Exercise prompt: The lines of the records that include "constant" should all be copied.

Saved entries
Segment Open

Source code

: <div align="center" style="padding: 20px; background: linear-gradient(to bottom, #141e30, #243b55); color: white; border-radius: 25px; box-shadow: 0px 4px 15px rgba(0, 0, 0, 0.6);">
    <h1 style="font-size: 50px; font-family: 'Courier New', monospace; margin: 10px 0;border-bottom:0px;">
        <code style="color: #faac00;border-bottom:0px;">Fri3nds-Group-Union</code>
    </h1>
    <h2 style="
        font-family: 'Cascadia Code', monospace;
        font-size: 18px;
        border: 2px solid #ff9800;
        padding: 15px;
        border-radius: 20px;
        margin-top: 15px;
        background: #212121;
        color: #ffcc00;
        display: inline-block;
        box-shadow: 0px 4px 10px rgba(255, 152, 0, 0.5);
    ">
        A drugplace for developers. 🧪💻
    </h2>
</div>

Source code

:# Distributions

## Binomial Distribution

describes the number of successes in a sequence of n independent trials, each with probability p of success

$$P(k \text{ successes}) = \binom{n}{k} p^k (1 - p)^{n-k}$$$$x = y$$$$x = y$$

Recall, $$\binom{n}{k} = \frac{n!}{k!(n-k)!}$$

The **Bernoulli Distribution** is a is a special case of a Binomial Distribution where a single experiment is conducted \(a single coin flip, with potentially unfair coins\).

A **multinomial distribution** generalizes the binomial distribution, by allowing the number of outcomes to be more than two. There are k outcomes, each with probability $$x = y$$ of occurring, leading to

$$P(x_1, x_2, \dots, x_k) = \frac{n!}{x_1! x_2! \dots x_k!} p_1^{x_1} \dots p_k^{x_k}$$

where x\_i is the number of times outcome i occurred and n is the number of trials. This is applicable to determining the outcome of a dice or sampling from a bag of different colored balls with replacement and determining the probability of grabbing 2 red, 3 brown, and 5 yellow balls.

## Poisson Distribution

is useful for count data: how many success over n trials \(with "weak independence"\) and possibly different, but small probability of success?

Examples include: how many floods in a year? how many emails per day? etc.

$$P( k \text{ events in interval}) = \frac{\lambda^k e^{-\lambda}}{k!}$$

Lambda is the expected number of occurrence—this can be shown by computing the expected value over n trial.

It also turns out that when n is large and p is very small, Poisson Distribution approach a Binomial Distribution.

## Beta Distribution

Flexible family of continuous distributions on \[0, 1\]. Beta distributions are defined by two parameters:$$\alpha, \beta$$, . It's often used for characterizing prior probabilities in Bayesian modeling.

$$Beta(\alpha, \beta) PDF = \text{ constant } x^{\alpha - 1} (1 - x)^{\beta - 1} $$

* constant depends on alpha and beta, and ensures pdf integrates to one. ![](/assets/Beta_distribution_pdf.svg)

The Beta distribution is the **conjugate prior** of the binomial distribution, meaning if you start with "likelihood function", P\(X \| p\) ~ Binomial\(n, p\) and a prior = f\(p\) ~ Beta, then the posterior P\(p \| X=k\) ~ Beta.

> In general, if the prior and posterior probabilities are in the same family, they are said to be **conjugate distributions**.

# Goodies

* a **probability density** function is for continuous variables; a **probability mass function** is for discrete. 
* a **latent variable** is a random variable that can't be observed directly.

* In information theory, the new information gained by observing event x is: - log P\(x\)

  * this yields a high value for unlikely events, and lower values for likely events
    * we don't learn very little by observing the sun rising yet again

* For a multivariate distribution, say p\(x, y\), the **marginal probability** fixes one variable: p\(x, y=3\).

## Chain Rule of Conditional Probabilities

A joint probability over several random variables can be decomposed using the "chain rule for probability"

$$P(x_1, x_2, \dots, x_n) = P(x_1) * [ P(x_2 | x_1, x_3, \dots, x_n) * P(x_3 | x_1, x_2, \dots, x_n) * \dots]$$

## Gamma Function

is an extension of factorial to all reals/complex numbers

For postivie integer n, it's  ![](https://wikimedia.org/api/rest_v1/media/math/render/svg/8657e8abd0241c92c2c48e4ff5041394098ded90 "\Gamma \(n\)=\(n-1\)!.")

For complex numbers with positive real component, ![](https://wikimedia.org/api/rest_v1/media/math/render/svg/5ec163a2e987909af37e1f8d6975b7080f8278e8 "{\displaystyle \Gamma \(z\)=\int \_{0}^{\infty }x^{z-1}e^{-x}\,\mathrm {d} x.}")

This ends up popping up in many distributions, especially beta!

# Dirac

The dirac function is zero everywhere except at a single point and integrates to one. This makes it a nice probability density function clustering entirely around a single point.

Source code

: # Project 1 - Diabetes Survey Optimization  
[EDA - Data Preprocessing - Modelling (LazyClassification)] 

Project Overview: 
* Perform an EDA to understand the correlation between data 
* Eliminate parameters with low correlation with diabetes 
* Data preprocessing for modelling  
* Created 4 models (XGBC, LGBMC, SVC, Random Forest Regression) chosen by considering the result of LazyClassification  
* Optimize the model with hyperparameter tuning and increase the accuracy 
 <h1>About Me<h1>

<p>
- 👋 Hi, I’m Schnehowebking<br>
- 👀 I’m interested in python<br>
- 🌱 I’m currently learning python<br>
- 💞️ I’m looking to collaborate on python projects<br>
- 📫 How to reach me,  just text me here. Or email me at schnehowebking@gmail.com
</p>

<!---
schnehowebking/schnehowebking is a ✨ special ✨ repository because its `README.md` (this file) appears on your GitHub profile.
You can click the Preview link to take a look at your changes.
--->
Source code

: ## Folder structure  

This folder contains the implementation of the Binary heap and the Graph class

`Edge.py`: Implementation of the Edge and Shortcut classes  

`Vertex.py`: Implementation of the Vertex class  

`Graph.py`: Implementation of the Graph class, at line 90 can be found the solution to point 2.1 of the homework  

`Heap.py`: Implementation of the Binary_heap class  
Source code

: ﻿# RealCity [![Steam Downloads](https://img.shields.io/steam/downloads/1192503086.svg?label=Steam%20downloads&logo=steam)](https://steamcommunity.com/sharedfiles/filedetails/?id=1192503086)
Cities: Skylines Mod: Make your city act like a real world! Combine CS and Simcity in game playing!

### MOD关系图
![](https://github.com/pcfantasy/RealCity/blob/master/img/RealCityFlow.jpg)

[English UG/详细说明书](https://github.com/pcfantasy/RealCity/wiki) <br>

Segment Closed

Problem solution:
$$Beta(\alpha, \beta) PDF = \text{ constant } x^{\alpha - 1} (1 - x)^{\beta - 1} $$
* constant depends on alpha and beta, and ensures pdf integrates to one. ![](/assets/Beta_distribution_pdf.svg)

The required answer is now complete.